Summer collection 08
OWR
Edge Maduro
Vintage 90


----------



## dustinhayden (Feb 4, 2006)

Vintage 1990


----------



## tjblades (Apr 21, 2008)

Vintage 1990 Toro and Sixty
Old World Reserve:tu


----------



## Goldengator (Mar 22, 2007)

OWR Maduro Torpedo


----------



## Boom (Mar 16, 2008)

sO FAR DECADE TOPR....ARRRRRRRRR STUPID CAPS LOCK.... SORRY


----------



## JonW (May 13, 2008)

Vintage 1999...... Yummy! :tu


----------



## rck70 (Mar 29, 2008)

DECADE...DECADE...DECADE....























Did i say DECADE:tu


----------



## bripper (May 24, 2008)

RP my fav-o-rite smoke:
1. SunGrown
2. Rosado from Famous
3. Vintage 90
4. Double Maduro from CI
5. Olde World Reserve
The guy should be on a postage stamp.


----------



## CigarNation (Oct 4, 2006)

Sungrown Sixty.


----------



## taltos (Feb 28, 2006)

I am pretty much a fan of the entire line but my favorites are:

1. OWR Maduro
2. Vintage 1992
3. Honduran (Famous) Maduro
4. Vintage 1990
5. Rosado (Famous)


----------



## TripleF (May 16, 2007)

Me too, Taltos.



Hands down though my fav RP right now is the Decade. It's a mouthful of entertaining pleasures!!!


----------



## xxwaldoxx (Apr 2, 2006)

I'm not much of an RP smoker but I enjoy the CI Exclusive Connecticut and the Edge Lite.


----------



## JGIORD (Jan 1, 2000)

My personal highest rated RP is the Edge Missile (but I don't care for the size), this is followed closely by the R4. :tu


----------



## shilala (Feb 1, 2008)

I just had a Fusion MM and it wasn't bad, although it needs a bit of time to get the beagle's ass smell off of it.
I've tried a number of others and although none grabbed me as exceptional or made it into my rotation, I can't think of one that really sucked.
I have a bunch, and I'll try them on down the road. Hopefully I'll appreciate them then. :tu


----------



## ChasDen (Dec 12, 2007)

shilala said:


> I just had a Fusion MM and it wasn't bad, although it _*needs a bit of time to get the beagle's ass smell off of it*_.
> I've tried a number of others and although none grabbed me as exceptional or made it into my rotation, I can't think of one that really sucked.
> I have a bunch, and I'll try them on down the road. Hopefully I'll appreciate them then. :tu


You've just smoked way to many of them Sancho Panza Extra-Fuerte's 

They have tainted your taste buds.

I see you were looking for more in the want to buy section... HMMMMMM

Chas


----------



## borndead1 (Oct 21, 2006)

Indian Tabac Super Fuerte natural. It's one of the only cigars I smoked as a noob that I still love. I've smoked 1 Decade and loved it, I would have to smoke a few more before putting it above the ITSF.


----------



## CBI_2 (Sep 28, 2007)

I like his entire line also but you may want to try:

American Market Selection
ITC 10th Anniversary
Sungrown


----------



## shilala (Feb 1, 2008)

ChasDen said:


> You've just smoked way to many of them Sancho Panza Extra-Fuerte's
> 
> They have tainted your taste buds.
> 
> ...


I need Pamplona's. I've been waiting to steal them at cbid. :tu

When I posted here earlier, I never even thought of Indian Tabac. I have a bunch of different IT maddies and I've liked every one.
I think the fact that they're almost free at cbid makes them just that much better. :tu


----------



## omajinai (Jan 20, 2008)

Vintage 1990 <----- always used to celebrate a good work week
RP Edge Corojo <---- used when I need some extra THINKING power
RP Edge Maduro

I have two of the Summer 08s waiting for that "special occasion".

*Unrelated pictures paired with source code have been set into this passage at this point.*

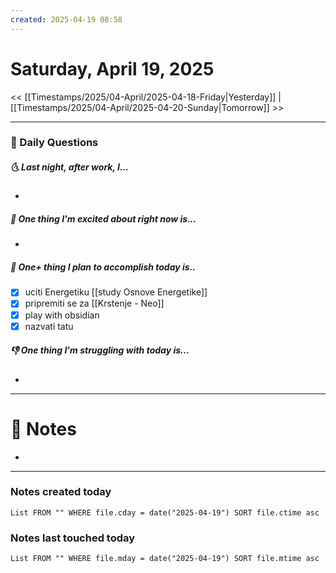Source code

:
 ```yaml
---
created: 2025-04-19 08:58
---
```

# Saturday, April 19, 2025

<< [[Timestamps/2025/04-April/2025-04-18-Friday|Yesterday]] | [[Timestamps/2025/04-April/2025-04-20-Sunday|Tomorrow]] >>

---
### 📅 Daily Questions
##### 🌜 Last night, after work, I...
- 

##### 🙌 One thing I'm excited about right now is...
- 

##### 🚀 One+ thing I plan to accomplish today is..
- [x] uciti Energetiku [[study Osnove Energetike]]
- [x] pripremiti se za [[Krstenje - Neo]] 
- [x] play with obsidian 
- [x] nazvati tatu

##### 👎 One thing I'm struggling with today is...
- 

---
# 📝 Notes
- 

---
### Notes created today
```dataview
List FROM "" WHERE file.cday = date("2025-04-19") SORT file.ctime asc
```

### Notes last touched today
```dataview
List FROM "" WHERE file.mday = date("2025-04-19") SORT file.mtime asc
```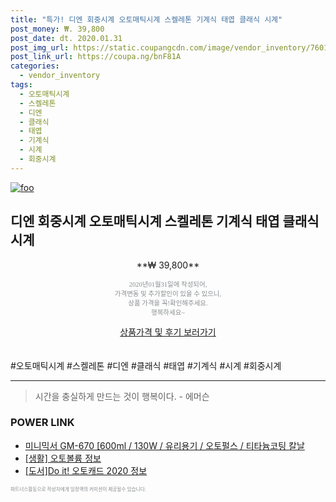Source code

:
 ```yaml
--- 
title: "특가! 디엔 회중시계 오토매틱시계 스켈레톤 기계식 태엽 클래식 시계" 
post_money: ₩. 39,800 
post_date: dt. 2020.01.31 
post_img_url: https://static.coupangcdn.com/image/vendor_inventory/7601/0a4c4809ffc944571ad24ce405287182f4c418b4b3783725a37f1dee104c.jpg 
post_link_url: https://coupa.ng/bnF81A 
categories: 
  - vendor_inventory 
tags: 
  - 오토매틱시계 
  - 스켈레톤 
  - 디엔 
  - 클래식 
  - 태엽 
  - 기계식 
  - 시계 
  - 회중시계 
--- 
```

[![foo](https://static.coupangcdn.com/image/vendor_inventory/7601/0a4c4809ffc944571ad24ce405287182f4c418b4b3783725a37f1dee104c.jpg)](https://coupa.ng/bnF81A) 

## 디엔 회중시계 오토매틱시계 스켈레톤 기계식 태엽 클래식 시계 
<p style="text-align: center;">**₩ 39,800**</p> 
<p style="text-align: center;"><span style="color: #898c8f; font-family: Georgia,Times,serif; font-size: 0.75em;">2020년01월31일에 작성되어, <br>가격변동 및 추가할인이 있을 수 있으니,<br> 상품 가격을 꼭!확인해주세요.<br>행복하세요~</span> 
</p>	 
<div markdown="0" style="text-align: center;"><a href="https://coupa.ng/bnF81A" class="btn btn--success">상품가격 및 후기 보러가기</a></div> 
<br><br> 
  #오토매틱시계 #스켈레톤 #디엔 #클래식 #태엽 #기계식 #시계 #회중시계 
<hr> 

> 시간을 충실하게 만드는 것이 행복이다. - 에머슨 


### POWER LINK

* <a href="https://blog.naver.com/santokki14/221782105281" target="_blank">미니믹서 GM-670 [600ml / 130W / 유리용기 / 오토펄스 / 티타늄코팅 칼날</a>
* <a href="https://blog.naver.com/fasyy4321/221769725373" target="_blank"> [생활] 오토볼륨 정보 </a>
* <a href="https://blog.naver.com/santokki14/221770258840" target="_blank">[도서]Do it! 오토캐드 2020 정보</a>

<span style="color: #898c8f; font-family: Georgia,Times,serif; font-size: 0.55em;">파트너스활동으로 작성자에게 일정액의 커미션이 제공될수 있습니다.</span>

I've tried several of the Indian Tabac lines and just can't get too excited over any of them.


----------



## Scott W. (Jul 10, 2008)

Vintage 1990
RP Signature
RP Connecticut


----------



## friz (Jul 24, 2008)

IT super fuerte maduro. It has some kick, but what a lovely looking maduro


----------



## Coz77 (Jan 6, 2007)

Call me crazy but me and Rocky just don't get along for some reason. I haven't met one I liked yet.

Ill admit I have yet to try his entire line but, it's hard keeping up with Rocky and his constant need to produce new blends! I guess ill keep on trying.


----------